Autor / Autorin des Berichts: 
Pauline Court



Citation: Court Pauline, « Comment écrire l’histoire de la Suisse dans une perspective transnationale ? », infoclio.ch comptes rendus, 2011. En ligne: infoclio.ch, <http://dx.doi.org/10.13098/infoclio.ch-tb-0004>, consulté le


La question de l’histoire nationale pose de nombreux questionnements sur le rôle social de l’historien et sur l’utilité de l’histoire. Dans une période où les historien-ne-s endossent le rôle de « briseurs de mythes » ou se dégagent d’une histoire « instrumentalisée », on peut se demander où ceux-ci se situent par rapport à l’écriture de l’histoire nationale. Le concept de nation étant par ailleurs difficilement compatible avec un monde mondialisé, il semblerait dès lors que l’historien-ne de la nation trouve une solution en explosant les frontières du pays. La démarche est pertinente car, non seulement elle met enfin en valeur l’interdépendance des pays européen, mais offre également au public « un grand récit mondial ».

Le débat, qui était animé par François WALTER, professeur d’Histoire nationale à l’Université de Genève et auteur de la récente publication en cinq volumes Histoire de la Suisse, a été abordé à travers trois questions centrales : l’intérêt récent pour l’histoire suisse, son enseignement et qu’est-ce que l’histoire transnationale.
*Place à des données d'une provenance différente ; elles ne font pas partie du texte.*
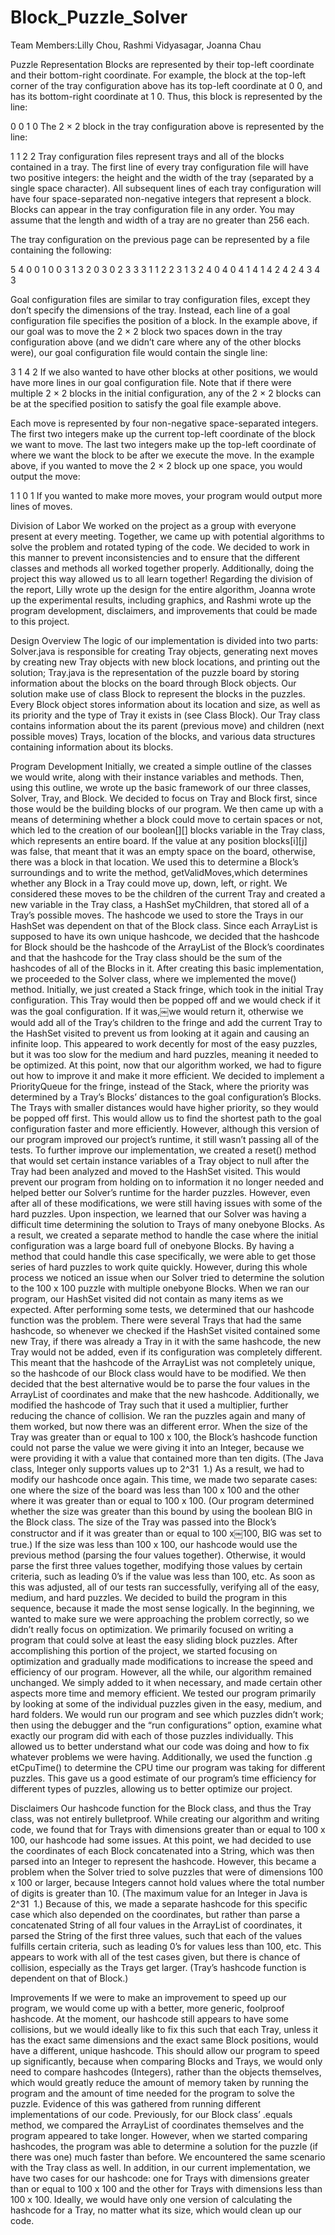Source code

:# Block_Puzzle_Solver

Team Members:​Lilly Chou, Rashmi Vidyasagar, Joanna Chau

Puzzle Representation
Blocks are represented by their top-left coordinate and their bottom-right coordinate. For example, the block at the top-left corner of the tray configuration above has its top-left coordinate at 0 0, and has its bottom-right coordinate at 1 0. Thus, this block is represented by the line:

0 0 1 0
The 2 × 2 block in the tray configuration above is represented by the line:

1 1 2 2
Tray configuration files represent trays and all of the blocks contained in a tray. The first line of every tray configuration file will have two positive integers: the height and the width of the tray (separated by a single space character). All subsequent lines of each tray configuration will have four space-separated non-negative integers that represent a block. Blocks can appear in the tray configuration file in any order. You may assume that the length and width of a tray are no greater than 256 each.

The tray configuration on the previous page can be represented by a file containing the following:

5 4
0 0 1 0
0 3 1 3
2 0 3 0
2 3 3 3
1 1 2 2
3 1 3 2
4 0 4 0
4 1 4 1
4 2 4 2
4 3 4 3

Goal configuration files are similar to tray configuration files, except they don’t specify the dimensions of the tray. Instead, each line of a goal configuration file specifies the position of a block. In the example above, if our goal was to move the 2 × 2 block two spaces down in the tray configuration above (and we didn’t care where any of the other blocks were), our goal configuration file would contain the single line:

3 1 4 2
If we also wanted to have other blocks at other positions, we would have more lines in our goal configuration file. Note that if there were multiple 2 × 2 blocks in the initial configuration, any of the 2 × 2 blocks can be at the specified position to satisfy the goal file example above.

Each move is represented by four non-negative space-separated integers. The first two integers make up the current top-left coordinate of the block we want to move. The last two integers make up the top-left coordinate of where we want the block to be after we execute the move. In the example above, if you wanted to move the 2 × 2 block up one space, you would output the move:

1 1 0 1
If you wanted to make more moves, your program would output more lines of moves.



Division of Labor
We worked on the project as a group with everyone present at every meeting. Together, we came up with potential algorithms to solve the problem and rotated typing of the code. We decided to work in this manner to prevent inconsistencies and to ensure that the different classes and methods all worked together properly. Additionally, doing the project this way allowed us to all learn together!
Regarding the division of the report, Lilly wrote up the design for the entire algorithm, Joanna wrote up the experimental results, including graphics, and Rashmi wrote up the program development, disclaimers, and improvements that could be made to this project.

Design Overview
The logic of our implementation is divided into two parts: Solver.java is responsible for creating Tray objects, generating next moves by creating new Tray objects with new block locations, and printing out the solution; Tray.java is the representation of the puzzle board by storing information about the blocks on the board through Block objects.
Our solution make use of class Block to represent the blocks in the puzzles. Every Block object stores information about its location and size, as well as its priority and the type of Tray it exists in (see Class Block). Our Tray class contains information about the its parent (previous move) and children (next possible moves) Trays, location of the blocks, and various data structures containing information about its blocks.

Program Development
Initially, we created a simple outline of the classes we would write, along with their instance variables and methods. Then, using this outline, we wrote up the basic framework of our three classes, Solver, Tray, and Block. We decided to focus on Tray and Block first, since those would be the building blocks of our program. We then came up with a means of determining whether a block could move to certain spaces or not, which led to the creation of our boolean[][] blocks variable in the Tray class, which represents an entire board. If the value at any position blocks[i][j] was false, that meant that it was an empty space on the board, otherwise, there was a block in that location. We used this to determine a Block’s surroundings and to write the method, getValidMoves,​which determines whether any Block in a Tray could move up, down, left, or right. We considered these moves to be the children of the current Tray and created a new variable in the Tray class, a HashSet<Tray> myChildren, that stored all of a Tray’s possible moves. The hashcode we used to store the Trays in our HashSet<Tray> was dependent on that of the Block class. Since each ArrayList<Integer> is supposed to have its own unique hashcode, we decided that the hashcode for Block should be the hashcode of the ArrayList<Integer> of the Block’s coordinates and that the hashcode for the Tray class should be the sum of the hashcodes of all of the Blocks in it. After creating this basic implementation, we proceeded to the Solver class, where we implemented the m​ove(​) method. Initially, we just created a Stack<Tray> fringe, which took in the initial Tray configuration. This Tray would then be popped off and we would check if it was the goal configuration. If it was,￼we would return it, otherwise we would add all of the Tray’s children to the fringe and add the current Tray to the HashSet<Tray> visited to prevent us from looking at it again and causing an infinite loop. This appeared to work decently for most of the easy puzzles, but it was too slow for the medium and hard puzzles, meaning it needed to be optimized.
At this point, now that our algorithm worked, we had to figure out how to improve it and make it more efficient. We decided to implement a PriorityQueue<Tray> for the fringe, instead of the Stack<Tray>, where the priority was determined by a Tray’s Blocks’ distances to the goal configuration’s Blocks. The Trays with smaller distances would have higher priority, so they would be popped off first. This would allow us to find the shortest path to the goal configuration faster and more efficiently. However, although this version of our program improved our project’s runtime, it still wasn’t passing all of the tests. To further improve our implementation, we created a r​eset(​) method that would set certain instance variables of a Tray object to null after the Tray had been analyzed and moved to the HashSet<Tray> visited. This would prevent our program from holding on to information it no longer needed and helped better our Solver’s runtime for the harder puzzles. However, even after all of these modifications, we were still having issues with some of the hard puzzles. Upon inspection, we learned that our Solver was having a difficult time determining the solution to Trays of many one­by­one Blocks. As a result, we created a separate method to handle the case where the initial configuration was a large board full of one­by­one Blocks. By having a method that could handle this case specifically, we were able to get those series of hard puzzles to work quite quickly.
However, during this whole process we noticed an issue when our Solver tried to determine the solution to the 100 x 100 puzzle with multiple one­by­one Blocks. When we ran our program, our HashSet<Tray> visited did not contain as many items as we expected. After performing some tests, we determined that our hashcode function was the problem. There were several Trays that had the same hashcode, so whenever we checked if the HashSet<Tray> visited contained some new Tray, if there was already a Tray in it with the same hashcode, the new Tray would not be added, even if its configuration was completely different. This meant that the hashcode of the ArrayList<Integer> was not completely unique, so the hashcode of our Block class would have to be modified. We then decided that the best alternative would be to parse the four values in the ArrayList<Integer> of coordinates and make that the new hashcode. Additionally, we modified the hashcode of Tray such that it used a multiplier, further reducing the chance of collision. We ran the puzzles again and many of them worked, but now there was an different error. When the size of the Tray was greater than or equal to 100 x 100, the Block’s hashcode function could not parse the value we were giving it into an Integer, because we were providing it with a value that contained more than ten digits. (The Java class, Integer only supports values up to 2^31 ­ 1.) As a result, we had to modify our hashcode once again. This time, we made two separate cases: one where the size of the board was less than 100 x 100 and the other where it was greater than or equal to 100 x 100. (Our program determined whether the size was greater than this bound by using the boolean BIG in the Block class. The size of the Tray was passed into the Block’s constructor and if it was greater than or equal to 100 x￼100, BIG was set to true.) If the size was less than 100 x 100, our hashcode would use the previous method (parsing the four values together). Otherwise, it would parse the first three values together, modifying those values by certain criteria, such as leading 0’s if the value was less than 100, etc. As soon as this was adjusted, all of our tests ran successfully, verifying all of the easy, medium, and hard puzzles.
We decided to build the program in this sequence, because it made the most sense logically. In the beginning, we wanted to make sure we were approaching the problem correctly, so we didn’t really focus on optimization. We primarily focused on writing a program that could solve at least the easy sliding block puzzles. After accomplishing this portion of the project, we started focusing on optimization and gradually made modifications to increase the speed and efficiency of our program. However, all the while, our algorithm remained unchanged. We simply added to it when necessary, and made certain other aspects more time and memory efficient.
We tested our program primarily by looking at some of the individual puzzles given in the easy, medium, and hard folders. We would run our program and see which puzzles didn’t work; then using the debugger and the “run configurations” option, examine what exactly our program did with each of those puzzles individually. This allowed us to better understand what our code was doing and how to fix whatever problems we were having. Additionally, we used the function .g​etCpuTime(​) to determine the CPU time our program was taking for different puzzles. This gave us a good estimate of our program’s time efficiency for different types of puzzles, allowing us to better optimize our project.

Disclaimers
Our hashcode function for the Block class, and thus the Tray class, was not entirely bulletproof. While creating our algorithm and writing code, we found that for Trays with dimensions greater than or equal to 100 x 100, our hashcode had some issues. At this point, we had decided to use the coordinates of each Block concatenated into a String, which was then parsed into an Integer to represent the hashcode. However, this became a problem when the Solver tried to solve puzzles that were of dimensions 100 x 100 or larger, because Integers cannot hold values where the total number of digits is greater than 10. (The maximum value for an Integer in Java is 2^31 ­ 1.) Because of this, we made a separate hashcode for this specific case which also depended on the coordinates, but rather than parse a concatenated String of all four values in the ArrayList<Integer> of coordinates, it parsed the String of the first three values, such that each of the values fulfills certain criteria, such as leading 0’s for values less than 100, etc. This appears to work with all of the test cases given, but there is chance of collision, especially as the Trays get larger. (Tray’s hashcode function is dependent on that of Block.)

Improvements
If we were to make an improvement to speed up our program, we would come up with a better, more generic, fool­proof hashcode. At the moment, our hashcode still appears to have some collisions, but we would ideally like to fix this such that each Tray, unless it has the exact same dimensions and the exact same Block positions, would have a different, unique hashcode. This should allow our program to speed up significantly, because when comparing Blocks and Trays, we would only need to compare hashcodes (Integers), rather than the objects themselves, which would greatly reduce the amount of memory taken by running the program and the amount of time needed for the program to solve the puzzle. Evidence of this was gathered from running different implementations of our code. Previously, for our Block class’ .e​quals​method, we compared the ArrayList<Integer> of coordinates themselves and the program appeared to take longer. However, when we started comparing hashcodes, the program was able to determine a solution for the puzzle (if there was one) much faster than before. We encountered the same scenario with the Tray class as well. In addition, in our current implementation, we have two cases for our hashcode: one for Trays with dimensions greater than or equal to 100 x 100 and the other for Trays with dimensions less than 100 x 100. Ideally, we would have only one version of calculating the hashcode for a Tray, no matter what its size, which would clean up our code.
Pour cette discussion, l’Institut national genevois avait invité Joëlle KUNTZ, journaliste au Temps et auteure du best seller l’Histoire suisse en un clin d’œil , Irène HERRMANN, chargée de cours à l’Université de Genève et professeure à l’Université de Fribourg , Christoph CONRAD, professeur d’Histoire contemporaine à l’Université de Genève et Serge PAQUIER, professeur d’Histoire contemporaine à l’Université de Saint-Etienne.

Ces dernières années, une nette recrudescence d’intérêt pour l’histoire suisse est perceptible au vu du nombre de publications (journalistiques, historiques, romandes et alémaniques) et du chiffre des ventes. Le livre de Joëlle Kuntz, l’Histoire suisse en un clin d’œil, à l’origine destiné à des touristes russes, a été vendu en Suisse à plusieurs milliers d’exemplaires. On peut dès lors se demander quelles sont les raisons d’un tel intérêt pour l’histoire suisse.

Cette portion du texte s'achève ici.